Oneok Inc. is set to report promising earnings, with a forecasted EPS of $1.26, up 27.27% year-over-year, alongside a substantial revenue increase. Despite recent stock fluctuations, analysts remain optimistic about its performance, particularly its forecasted growth in revenue.

Date: 
AI Rating:   7

Oneok Inc. (OKE) is preparing for an upcoming earnings release, and investors are closely monitoring its potential stock price impact. The forecasted Earnings Per Share (EPS) of $1.26 signifies a robust 27.27% increase from the same quarter in the previous year. This increase could positively influence investor sentiment and stock performance.

Moreover, the anticipated quarterly revenue of $5.85 billion represents a significant 39.64% growth year-over-year, which could reflect strong demand or effective operational strategies, further bolstering the stock price expectations.

For the entire fiscal year, analysts predict an annual EPS of $5.07, albeit showing a decrease of 7.48% from the previous year. However, the forecasted revenue of $21.91 billion indicates an encouraging 23.96% growth, showing a potentially strong recovery and resilience in business performance.

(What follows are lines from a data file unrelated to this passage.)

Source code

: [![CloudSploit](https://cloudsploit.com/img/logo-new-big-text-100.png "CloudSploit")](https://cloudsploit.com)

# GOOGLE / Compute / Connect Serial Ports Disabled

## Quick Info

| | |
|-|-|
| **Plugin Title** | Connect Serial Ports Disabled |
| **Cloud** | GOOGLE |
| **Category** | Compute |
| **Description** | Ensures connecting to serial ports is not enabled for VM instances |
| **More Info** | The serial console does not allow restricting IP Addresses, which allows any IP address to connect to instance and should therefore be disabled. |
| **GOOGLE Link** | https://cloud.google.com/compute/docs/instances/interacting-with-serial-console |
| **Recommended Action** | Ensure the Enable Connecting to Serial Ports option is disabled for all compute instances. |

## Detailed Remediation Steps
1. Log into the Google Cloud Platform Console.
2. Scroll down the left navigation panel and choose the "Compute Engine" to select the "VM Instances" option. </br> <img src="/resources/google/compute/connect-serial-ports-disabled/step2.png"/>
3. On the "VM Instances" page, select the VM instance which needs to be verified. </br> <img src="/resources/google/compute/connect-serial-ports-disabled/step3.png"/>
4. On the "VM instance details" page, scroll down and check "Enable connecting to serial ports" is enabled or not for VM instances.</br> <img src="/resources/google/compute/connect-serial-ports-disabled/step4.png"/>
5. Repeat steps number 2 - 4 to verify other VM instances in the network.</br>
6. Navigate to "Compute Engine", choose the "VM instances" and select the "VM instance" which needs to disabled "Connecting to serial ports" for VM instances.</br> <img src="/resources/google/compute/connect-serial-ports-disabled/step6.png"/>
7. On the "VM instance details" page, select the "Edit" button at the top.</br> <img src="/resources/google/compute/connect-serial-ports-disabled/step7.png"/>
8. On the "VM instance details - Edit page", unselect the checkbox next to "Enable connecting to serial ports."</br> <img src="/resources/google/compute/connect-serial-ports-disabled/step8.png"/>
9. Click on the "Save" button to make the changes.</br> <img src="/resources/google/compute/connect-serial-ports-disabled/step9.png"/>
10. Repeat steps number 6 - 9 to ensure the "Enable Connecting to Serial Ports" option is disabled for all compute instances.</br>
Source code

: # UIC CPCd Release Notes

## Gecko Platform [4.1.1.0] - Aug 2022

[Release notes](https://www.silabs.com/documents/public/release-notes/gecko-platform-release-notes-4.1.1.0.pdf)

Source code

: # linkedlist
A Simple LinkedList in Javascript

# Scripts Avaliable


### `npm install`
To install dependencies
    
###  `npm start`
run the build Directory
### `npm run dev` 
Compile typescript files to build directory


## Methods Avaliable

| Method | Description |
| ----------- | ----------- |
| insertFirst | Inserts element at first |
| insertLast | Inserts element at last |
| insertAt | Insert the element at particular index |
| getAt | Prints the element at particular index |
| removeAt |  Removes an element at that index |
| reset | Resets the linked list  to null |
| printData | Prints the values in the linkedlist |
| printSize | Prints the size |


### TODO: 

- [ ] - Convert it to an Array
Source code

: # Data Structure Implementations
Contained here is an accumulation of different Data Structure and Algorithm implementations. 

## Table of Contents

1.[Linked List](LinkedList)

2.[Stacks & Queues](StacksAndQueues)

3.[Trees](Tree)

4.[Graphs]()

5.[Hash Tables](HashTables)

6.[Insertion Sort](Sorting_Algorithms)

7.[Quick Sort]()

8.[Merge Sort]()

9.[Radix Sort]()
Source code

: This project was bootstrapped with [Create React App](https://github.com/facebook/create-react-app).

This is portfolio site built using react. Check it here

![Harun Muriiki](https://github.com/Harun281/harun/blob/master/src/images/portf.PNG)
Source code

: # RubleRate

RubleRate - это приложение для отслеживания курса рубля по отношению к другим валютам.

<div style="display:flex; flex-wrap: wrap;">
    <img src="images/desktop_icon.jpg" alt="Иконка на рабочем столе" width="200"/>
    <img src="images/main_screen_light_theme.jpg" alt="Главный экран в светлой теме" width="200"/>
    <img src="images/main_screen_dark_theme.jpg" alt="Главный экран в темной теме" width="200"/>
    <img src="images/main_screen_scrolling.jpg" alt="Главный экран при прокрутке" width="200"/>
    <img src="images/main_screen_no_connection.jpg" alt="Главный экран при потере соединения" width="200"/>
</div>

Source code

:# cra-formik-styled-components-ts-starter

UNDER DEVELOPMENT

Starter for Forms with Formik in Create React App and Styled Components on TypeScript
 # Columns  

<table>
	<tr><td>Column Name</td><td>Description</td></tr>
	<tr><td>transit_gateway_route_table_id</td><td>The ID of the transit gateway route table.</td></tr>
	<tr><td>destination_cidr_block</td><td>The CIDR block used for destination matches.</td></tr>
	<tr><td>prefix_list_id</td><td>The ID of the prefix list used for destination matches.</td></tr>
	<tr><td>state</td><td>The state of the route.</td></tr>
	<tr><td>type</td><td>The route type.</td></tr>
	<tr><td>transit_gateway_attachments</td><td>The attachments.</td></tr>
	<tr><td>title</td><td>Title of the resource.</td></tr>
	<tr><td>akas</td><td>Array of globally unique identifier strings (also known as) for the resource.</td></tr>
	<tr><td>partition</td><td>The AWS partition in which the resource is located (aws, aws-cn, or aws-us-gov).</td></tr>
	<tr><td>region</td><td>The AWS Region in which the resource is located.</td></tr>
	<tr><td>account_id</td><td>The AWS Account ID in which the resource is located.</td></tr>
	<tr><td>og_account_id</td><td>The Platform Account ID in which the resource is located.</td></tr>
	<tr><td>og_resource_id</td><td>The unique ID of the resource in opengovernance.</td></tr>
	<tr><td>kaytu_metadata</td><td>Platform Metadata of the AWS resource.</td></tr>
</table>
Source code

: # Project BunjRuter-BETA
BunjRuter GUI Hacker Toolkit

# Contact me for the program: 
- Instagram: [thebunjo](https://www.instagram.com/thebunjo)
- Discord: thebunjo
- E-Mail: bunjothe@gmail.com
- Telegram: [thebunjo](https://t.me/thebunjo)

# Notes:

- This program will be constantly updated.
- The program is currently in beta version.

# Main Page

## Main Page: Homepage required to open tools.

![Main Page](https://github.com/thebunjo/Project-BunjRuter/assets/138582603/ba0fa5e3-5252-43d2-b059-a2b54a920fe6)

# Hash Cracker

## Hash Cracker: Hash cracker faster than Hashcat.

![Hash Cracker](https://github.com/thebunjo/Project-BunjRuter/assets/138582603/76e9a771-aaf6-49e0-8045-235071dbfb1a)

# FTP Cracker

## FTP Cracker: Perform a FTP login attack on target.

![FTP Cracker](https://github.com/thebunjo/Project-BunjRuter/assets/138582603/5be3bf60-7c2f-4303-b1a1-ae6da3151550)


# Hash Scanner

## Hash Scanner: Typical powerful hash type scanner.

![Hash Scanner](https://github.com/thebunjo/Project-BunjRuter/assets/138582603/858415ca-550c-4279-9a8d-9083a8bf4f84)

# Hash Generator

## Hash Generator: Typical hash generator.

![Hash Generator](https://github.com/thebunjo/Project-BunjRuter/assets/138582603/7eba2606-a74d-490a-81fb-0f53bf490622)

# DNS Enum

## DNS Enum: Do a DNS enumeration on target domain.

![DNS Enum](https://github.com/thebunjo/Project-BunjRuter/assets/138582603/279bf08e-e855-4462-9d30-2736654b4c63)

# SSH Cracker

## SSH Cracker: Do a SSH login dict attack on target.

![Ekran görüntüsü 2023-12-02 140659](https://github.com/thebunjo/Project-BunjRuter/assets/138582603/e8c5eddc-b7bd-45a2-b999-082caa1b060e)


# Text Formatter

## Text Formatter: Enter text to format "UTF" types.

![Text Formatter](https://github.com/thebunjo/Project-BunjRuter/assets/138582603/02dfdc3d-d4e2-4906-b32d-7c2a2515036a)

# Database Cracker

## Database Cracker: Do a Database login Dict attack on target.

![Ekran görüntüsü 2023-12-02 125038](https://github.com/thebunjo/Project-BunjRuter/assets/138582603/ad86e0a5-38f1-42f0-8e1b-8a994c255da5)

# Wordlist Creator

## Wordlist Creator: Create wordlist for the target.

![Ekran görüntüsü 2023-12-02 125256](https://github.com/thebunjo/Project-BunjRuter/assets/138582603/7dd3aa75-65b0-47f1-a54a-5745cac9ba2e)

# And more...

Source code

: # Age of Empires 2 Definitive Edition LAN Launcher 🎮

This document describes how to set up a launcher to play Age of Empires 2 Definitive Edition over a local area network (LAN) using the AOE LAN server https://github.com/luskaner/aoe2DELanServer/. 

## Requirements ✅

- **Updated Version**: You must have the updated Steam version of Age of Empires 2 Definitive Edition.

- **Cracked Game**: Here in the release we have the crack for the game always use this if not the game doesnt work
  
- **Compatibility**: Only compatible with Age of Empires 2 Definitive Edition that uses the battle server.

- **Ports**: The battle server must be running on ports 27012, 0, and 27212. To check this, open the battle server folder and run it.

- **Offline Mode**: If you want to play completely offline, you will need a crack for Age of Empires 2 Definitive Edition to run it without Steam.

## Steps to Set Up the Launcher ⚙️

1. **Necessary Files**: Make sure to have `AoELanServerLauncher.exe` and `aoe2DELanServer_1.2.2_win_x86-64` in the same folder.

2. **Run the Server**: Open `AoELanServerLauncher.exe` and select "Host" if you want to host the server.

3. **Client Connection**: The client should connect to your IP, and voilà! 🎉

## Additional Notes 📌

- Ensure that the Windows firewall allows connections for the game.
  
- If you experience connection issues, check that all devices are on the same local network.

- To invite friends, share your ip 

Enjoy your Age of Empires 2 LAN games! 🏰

The Zacks Consensus Estimates also indicate a bright spot in business operation confidence, as upward estimate revisions for Oneok reflect analysts' positivity. Such revisions are closely linked to stock performance, suggesting that maintaining watch on these changes could be beneficial for investors.

On a valuation perspective, Oneok’s Forward P/E ratio of 18.14 is higher than the industry's average Forward P/E of 12.03, signaling potential overvaluation in comparison to peers. Additionally, the PEG ratio of 4.56 indicates that while the company has anticipated earnings growth, it appears to be priced at a premium compared to industry norms, where the average PEG ratio is 1.47.

Overall, while the forecast suggests strong revenue growth, Oneok’s premium valuations and mixed EPS outlook may lead to cautious optimism among investors, warranting continuous attention to analytics and revisions.